╭─ Given records

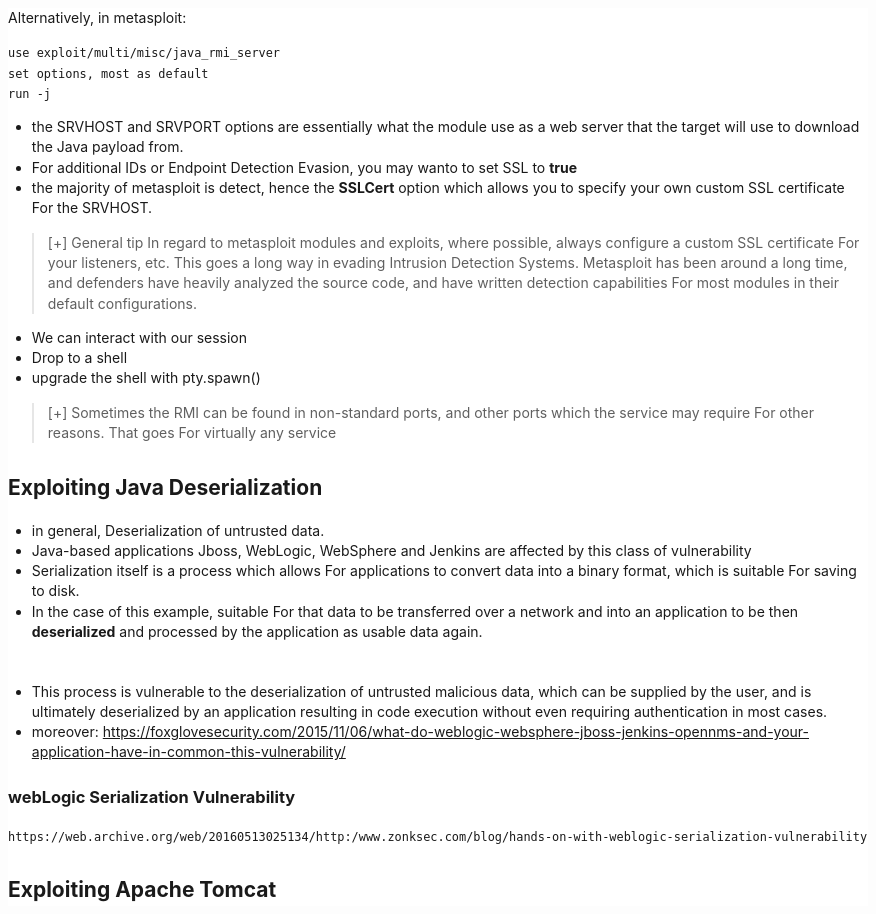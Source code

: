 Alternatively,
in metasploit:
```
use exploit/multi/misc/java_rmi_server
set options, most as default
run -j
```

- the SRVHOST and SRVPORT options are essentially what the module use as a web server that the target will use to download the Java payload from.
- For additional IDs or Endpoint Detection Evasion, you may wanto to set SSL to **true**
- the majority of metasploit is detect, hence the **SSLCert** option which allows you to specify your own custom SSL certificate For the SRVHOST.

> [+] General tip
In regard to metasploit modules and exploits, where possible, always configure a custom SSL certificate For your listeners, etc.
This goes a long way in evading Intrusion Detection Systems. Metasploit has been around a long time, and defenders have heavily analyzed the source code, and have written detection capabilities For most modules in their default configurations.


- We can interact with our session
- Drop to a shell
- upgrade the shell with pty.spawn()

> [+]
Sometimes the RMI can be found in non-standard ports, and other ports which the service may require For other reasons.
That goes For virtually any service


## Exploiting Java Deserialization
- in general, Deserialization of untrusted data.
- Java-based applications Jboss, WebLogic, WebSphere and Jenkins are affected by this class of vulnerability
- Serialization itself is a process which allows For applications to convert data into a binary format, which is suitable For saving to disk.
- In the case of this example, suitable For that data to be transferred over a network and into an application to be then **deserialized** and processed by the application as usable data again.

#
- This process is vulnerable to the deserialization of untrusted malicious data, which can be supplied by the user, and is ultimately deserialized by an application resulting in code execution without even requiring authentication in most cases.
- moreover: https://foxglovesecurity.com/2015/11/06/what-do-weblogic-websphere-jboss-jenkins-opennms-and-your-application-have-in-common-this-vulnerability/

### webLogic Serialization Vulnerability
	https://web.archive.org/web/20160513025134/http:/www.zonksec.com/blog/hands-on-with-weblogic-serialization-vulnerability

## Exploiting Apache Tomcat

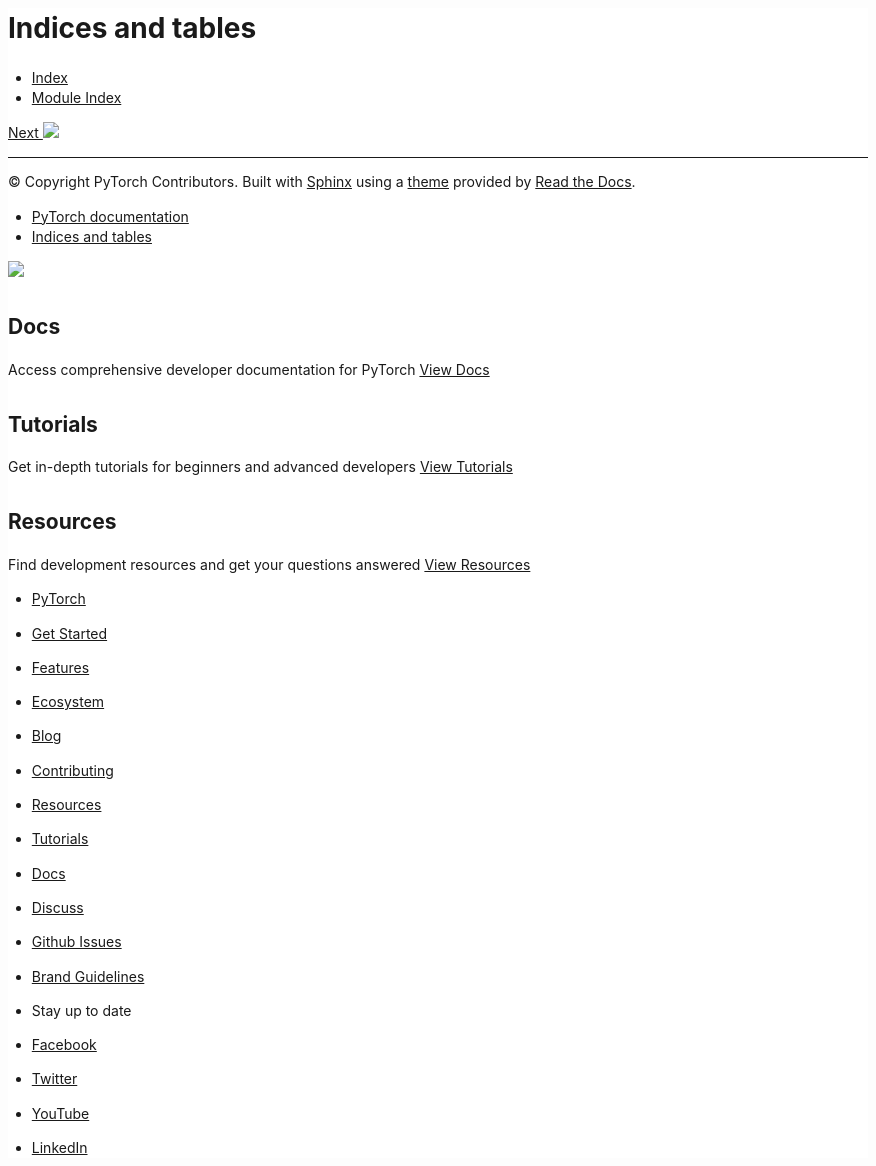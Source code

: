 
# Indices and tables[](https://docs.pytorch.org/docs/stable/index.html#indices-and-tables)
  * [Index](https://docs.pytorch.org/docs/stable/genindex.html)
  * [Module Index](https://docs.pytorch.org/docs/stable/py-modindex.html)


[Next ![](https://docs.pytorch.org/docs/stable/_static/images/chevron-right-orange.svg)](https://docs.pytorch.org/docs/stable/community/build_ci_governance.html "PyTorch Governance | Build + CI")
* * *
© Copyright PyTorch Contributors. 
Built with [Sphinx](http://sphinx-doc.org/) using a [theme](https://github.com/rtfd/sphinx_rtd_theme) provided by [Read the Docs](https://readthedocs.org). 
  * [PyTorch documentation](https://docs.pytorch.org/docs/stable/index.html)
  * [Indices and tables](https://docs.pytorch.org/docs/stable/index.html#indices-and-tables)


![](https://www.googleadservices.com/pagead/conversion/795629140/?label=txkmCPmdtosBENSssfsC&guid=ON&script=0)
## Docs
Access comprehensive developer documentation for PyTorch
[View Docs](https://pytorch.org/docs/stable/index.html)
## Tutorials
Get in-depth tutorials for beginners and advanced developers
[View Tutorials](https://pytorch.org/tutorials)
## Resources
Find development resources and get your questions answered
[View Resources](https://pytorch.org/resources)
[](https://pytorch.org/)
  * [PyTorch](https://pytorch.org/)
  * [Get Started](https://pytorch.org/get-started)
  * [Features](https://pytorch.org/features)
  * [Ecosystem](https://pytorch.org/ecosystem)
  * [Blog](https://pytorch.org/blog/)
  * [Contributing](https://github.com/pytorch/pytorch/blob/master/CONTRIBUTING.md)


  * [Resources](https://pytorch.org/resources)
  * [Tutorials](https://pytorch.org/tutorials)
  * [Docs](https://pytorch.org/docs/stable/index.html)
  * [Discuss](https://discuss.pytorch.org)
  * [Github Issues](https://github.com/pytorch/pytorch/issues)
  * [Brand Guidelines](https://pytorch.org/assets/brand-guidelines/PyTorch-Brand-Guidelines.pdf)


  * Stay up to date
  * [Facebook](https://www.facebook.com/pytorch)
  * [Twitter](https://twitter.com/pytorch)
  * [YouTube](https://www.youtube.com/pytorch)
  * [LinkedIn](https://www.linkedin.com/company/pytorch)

╰─

▶ Task item
Word for word, give the entries back in full; the pictures do not belong in the copy.

▶ Task solution
Source code

: Alternatively,
in metasploit:
```
use exploit/multi/misc/java_rmi_server
set options, most as default
run -j
```

- the SRVHOST and SRVPORT options are essentially what the module use as a web server that the target will use to download the Java payload from.
- For additional IDs or Endpoint Detection Evasion, you may wanto to set SSL to **true**
- the majority of metasploit is detect, hence the **SSLCert** option which allows you to specify your own custom SSL certificate For the SRVHOST.

> [+] General tip
In regard to metasploit modules and exploits, where possible, always configure a custom SSL certificate For your listeners, etc.
This goes a long way in evading Intrusion Detection Systems. Metasploit has been around a long time, and defenders have heavily analyzed the source code, and have written detection capabilities For most modules in their default configurations.


- We can interact with our session
- Drop to a shell
- upgrade the shell with pty.spawn()

> [+]
Sometimes the RMI can be found in non-standard ports, and other ports which the service may require For other reasons.
That goes For virtually any service


## Exploiting Java Deserialization
- in general, Deserialization of untrusted data.
- Java-based applications Jboss, WebLogic, WebSphere and Jenkins are affected by this class of vulnerability
- Serialization itself is a process which allows For applications to convert data into a binary format, which is suitable For saving to disk.
- In the case of this example, suitable For that data to be transferred over a network and into an application to be then **deserialized** and processed by the application as usable data again.

#
- This process is vulnerable to the deserialization of untrusted malicious data, which can be supplied by the user, and is ultimately deserialized by an application resulting in code execution without even requiring authentication in most cases.
- moreover: https://foxglovesecurity.com/2015/11/06/what-do-weblogic-websphere-jboss-jenkins-opennms-and-your-application-have-in-common-this-vulnerability/

### webLogic Serialization Vulnerability
	https://web.archive.org/web/20160513025134/http:/www.zonksec.com/blog/hands-on-with-weblogic-serialization-vulnerability

## Exploiting Apache Tomcat

Source code

: 
# Indices and tables[](https://docs.pytorch.org/docs/stable/index.html#indices-and-tables)
  * [Index](https://docs.pytorch.org/docs/stable/genindex.html)
  * [Module Index](https://docs.pytorch.org/docs/stable/py-modindex.html)


[Next ![](https://docs.pytorch.org/docs/stable/_static/images/chevron-right-orange.svg)](https://docs.pytorch.org/docs/stable/community/build_ci_governance.html "PyTorch Governance | Build + CI")
* * *
© Copyright PyTorch Contributors. 
Built with [Sphinx](http://sphinx-doc.org/) using a [theme](https://github.com/rtfd/sphinx_rtd_theme) provided by [Read the Docs](https://readthedocs.org). 
  * [PyTorch documentation](https://docs.pytorch.org/docs/stable/index.html)
  * [Indices and tables](https://docs.pytorch.org/docs/stable/index.html#indices-and-tables)


![](https://www.googleadservices.com/pagead/conversion/795629140/?label=txkmCPmdtosBENSssfsC&guid=ON&script=0)
## Docs
Access comprehensive developer documentation for PyTorch
[View Docs](https://pytorch.org/docs/stable/index.html)
## Tutorials
Get in-depth tutorials for beginners and advanced developers
[View Tutorials](https://pytorch.org/tutorials)
## Resources
Find development resources and get your questions answered
[View Resources](https://pytorch.org/resources)
[](https://pytorch.org/)
  * [PyTorch](https://pytorch.org/)
  * [Get Started](https://pytorch.org/get-started)
  * [Features](https://pytorch.org/features)
  * [Ecosystem](https://pytorch.org/ecosystem)
  * [Blog](https://pytorch.org/blog/)
  * [Contributing](https://github.com/pytorch/pytorch/blob/master/CONTRIBUTING.md)


  * [Resources](https://pytorch.org/resources)
  * [Tutorials](https://pytorch.org/tutorials)
  * [Docs](https://pytorch.org/docs/stable/index.html)
  * [Discuss](https://discuss.pytorch.org)
  * [Github Issues](https://github.com/pytorch/pytorch/issues)
  * [Brand Guidelines](https://pytorch.org/assets/brand-guidelines/PyTorch-Brand-Guidelines.pdf)


  * Stay up to date
  * [Facebook](https://www.facebook.com/pytorch)
  * [Twitter](https://twitter.com/pytorch)
  * [YouTube](https://www.youtube.com/pytorch)
  * [LinkedIn](https://www.linkedin.com/company/pytorch)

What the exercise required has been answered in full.